Find the anti derivative for 4/(x^2+1)
4 (x^2 + 1)^-1
4 * -1 * (x^2 + 1)^-2 * 2x
-8x / (x^2+1)^2
Your question is of this type:
Integral of du / (a^2 + u^2) = (1/a) tan-1(u/a) +c
OOPS... missed the "anti" part
that is the derivative
To find the antiderivative of the function 4/(x^2+1), we can use the technique of integration.
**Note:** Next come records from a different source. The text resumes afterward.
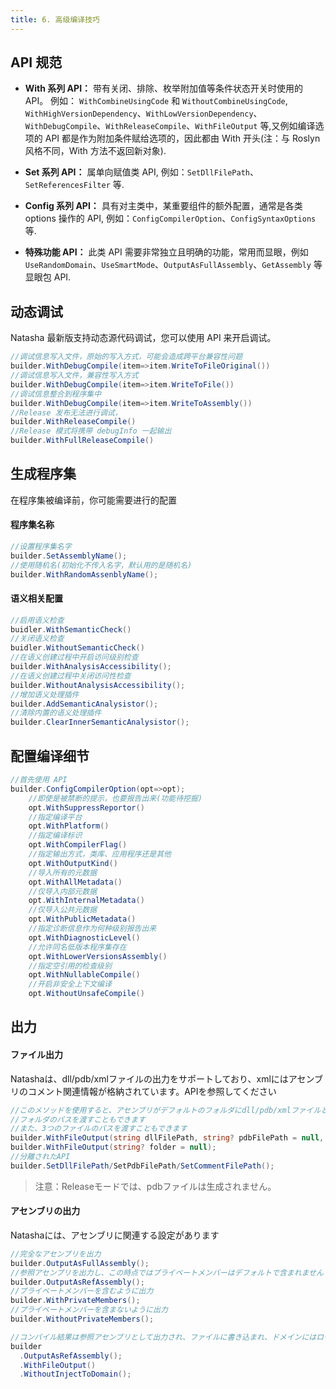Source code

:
 ```yaml
---
title: 6. 高级编译技巧
---
```


## API 规范

- **With 系列 API：** 带有关闭、排除、枚举附加值等条件状态开关时使用的 API。 例如： `WithCombineUsingCode` 和 `WithoutCombineUsingCode`, `WithHighVersionDependency`、`WithLowVersionDependency`、`WithDebugCompile`、`WithReleaseCompile`、`WithFileOutput` 等,又例如编译选项的 API 都是作为附加条件赋给选项的，因此都由 With 开头(注：与 Roslyn 风格不同，With 方法不返回新对象).

- **Set 系列 API：** 属单向赋值类 API, 例如：`SetDllFilePath`、`SetReferencesFilter` 等.

- **Config 系列 API：** 具有对主类中，某重要组件的额外配置，通常是各类 options 操作的 API, 例如：`ConfigCompilerOption`、`ConfigSyntaxOptions` 等.

- **特殊功能 API：** 此类 API 需要非常独立且明确的功能，常用而显眼，例如 `UseRandomDomain`、`UseSmartMode`、`OutputAsFullAssembly`、`GetAssembly` 等显眼包 API.

## 动态调试

Natasha 最新版支持动态源代码调试，您可以使用 API 来开启调试。

```cs
//调试信息写入文件，原始的写入方式，可能会造成跨平台兼容性问题
builder.WithDebugCompile(item=>item.WriteToFileOriginal())
//调试信息写入文件，兼容性写入方式
builder.WithDebugCompile(item=>item.WriteToFile())
//调试信息整合到程序集中
builder.WithDebugCompile(item=>item.WriteToAssembly())
//Release 发布无法进行调试，
builder.WithReleaseCompile()
//Release 模式将携带 debugInfo 一起输出
builder.WithFullReleaseCompile()
```

## 生成程序集

在程序集被编译前，你可能需要进行的配置

#### 程序集名称

```cs
//设置程序集名字
builder.SetAssemblyName();
//使用随机名(初始化不传入名字，默认用的是随机名)
builder.WithRandomAssenblyName();
```

#### 语义相关配置

```cs
//启用语义检查
buidler.WithSemanticCheck()
//关闭语义检查
buidler.WithoutSemanticCheck()
//在语义创建过程中开启访问级别检查
builder.WithAnalysisAccessibility();
//在语义创建过程中关闭访问性检查
builder.WithoutAnalysisAccessibility();
//增加语义处理插件
builder.AddSemanticAnalysistor();
//清除内置的语义处理插件
builder.ClearInnerSemanticAnalysistor();
```

## 配置编译细节

```cs
//首先使用 API 
builder.ConfigCompilerOption(opt=>opt);
    //即使是被禁断的提示，也要报告出来(功能待挖掘)
    opt.WithSuppressReportor()
    //指定编译平台
    opt.WithPlatform()
    //指定编译标识
    opt.WithCompilerFlag()
    //指定输出方式，类库、应用程序还是其他
    opt.WithOutputKind()
    //导入所有的元数据
    opt.WithAllMetadata()
    //仅导入内部元数据
    opt.WithInternalMetadata()
    //仅导入公共元数据
    opt.WithPublicMetadata()
    //指定诊断信息作为何种级别报告出来
    opt.WithDiagnosticLevel()
    //允许同名低版本程序集存在
    opt.WithLowerVersionsAssembly()
    //指定空引用的检查级别
    opt.WithNullableCompile()
    //开启非安全上下文编译
    opt.WithoutUnsafeCompile()
```

## 出力

#### ファイル出力

Natashaは、dll/pdb/xmlファイルの出力をサポートしており、xmlにはアセンブリのコメント関連情報が格納されています。APIを参照してください

```cs
//このメソッドを使用すると、アセンブリがデフォルトのフォルダにdll/pdb/xmlファイルとして出力されます
//フォルダのパスを渡すこともできます
//また、3つのファイルのパスを渡すこともできます
builder.WithFileOutput(string dllFilePath, string? pdbFilePath = null, string? commentFilePath = null)
builder.WithFileOutput(string? folder = null);
//分離されたAPI
builder.SetDllFilePath/SetPdbFilePath/SetCommentFilePath();
```

> 注意：Releaseモードでは、pdbファイルは生成されません。

#### アセンブリの出力

Natashaには、アセンブリに関連する設定があります

```cs
//完全なアセンブリを出力
builder.OutputAsFullAssembly();
//参照アセンブリを出力し、この時点ではプライベートメンバーはデフォルトで含まれません
builder.OutputAsRefAssembly();
//プライベートメンバーを含むように出力
builder.WithPrivateMembers();
//プライベートメンバーを含まないように出力
builder.WithoutPrivateMembers();

//コンパイル結果は参照アセンブリとして出力され、ファイルに書き込まれ、ドメインにはロードされません。
builder
  .OutputAsRefAssembly();
  .WithFileOutput()
  .WithoutInjectToDomain();
```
In this case, we can use the substitution method.
Let's start by letting u = x^2 + 1. Then, we can find du/dx by taking the derivative of both sides with respect to x:
du/dx = d/dx (x^2 + 1)
du/dx = 2x
Now, we can rewrite the function in terms of u:
4/(x^2 + 1) = 4/u
Next, we can rewrite du/dx in terms of du:
du = 2x dx
To solve for dx, we can divide both sides by 2x:
dx = du/(2x)
Substituting these expressions into the integral, we have:
∫ (4/(x^2+1)) dx = ∫ (4/u) (du/(2x))
Now, we can simplify the integral:
∫ (4/u) (du/(2x)) = (1/2) ∫ (4/u) (du/x)
Notice that 4 is a constant and can be factored out of the integral:
(1/2) ∫ (4/u) (du/x) = 2 ∫ (1/u) (du/x)
Now, we can divide both sides of the integral by x:
2 ∫ (1/u) (du/x) = 2 ∫ (1/u) (du/u)
Integrating (1/u) with respect to u gives us:
2 ∫ (1/u) (du/u) = 2 ln|u| + C
Since we initially let u = x^2 + 1, we can substitute back in:
2 ln|u| + C = 2 ln|x^2 + 1| + C
Therefore, the antiderivative of 4/(x^2+1) is 2 ln|x^2 + 1| + C, where C is the constant of integration.